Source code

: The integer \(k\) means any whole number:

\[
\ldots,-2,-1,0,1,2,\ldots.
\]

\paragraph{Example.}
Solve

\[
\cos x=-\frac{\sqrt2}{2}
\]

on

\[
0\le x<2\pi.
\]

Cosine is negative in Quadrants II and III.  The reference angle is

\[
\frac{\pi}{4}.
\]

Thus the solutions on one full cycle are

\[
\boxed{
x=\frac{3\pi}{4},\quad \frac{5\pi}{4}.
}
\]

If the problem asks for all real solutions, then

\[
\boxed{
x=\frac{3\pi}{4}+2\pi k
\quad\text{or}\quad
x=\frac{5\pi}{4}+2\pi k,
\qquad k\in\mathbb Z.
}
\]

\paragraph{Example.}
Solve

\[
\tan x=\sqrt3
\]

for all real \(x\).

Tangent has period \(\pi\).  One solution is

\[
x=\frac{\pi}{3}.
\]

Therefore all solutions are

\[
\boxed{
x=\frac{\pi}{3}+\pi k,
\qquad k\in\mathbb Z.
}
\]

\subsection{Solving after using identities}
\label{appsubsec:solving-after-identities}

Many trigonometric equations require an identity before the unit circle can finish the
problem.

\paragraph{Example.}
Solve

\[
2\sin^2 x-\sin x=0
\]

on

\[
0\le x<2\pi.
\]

● ● ● ● ●

Looking at the records above, say how many lines hold the string "real". Write nothing but the number.

## FINAL ANSWER
2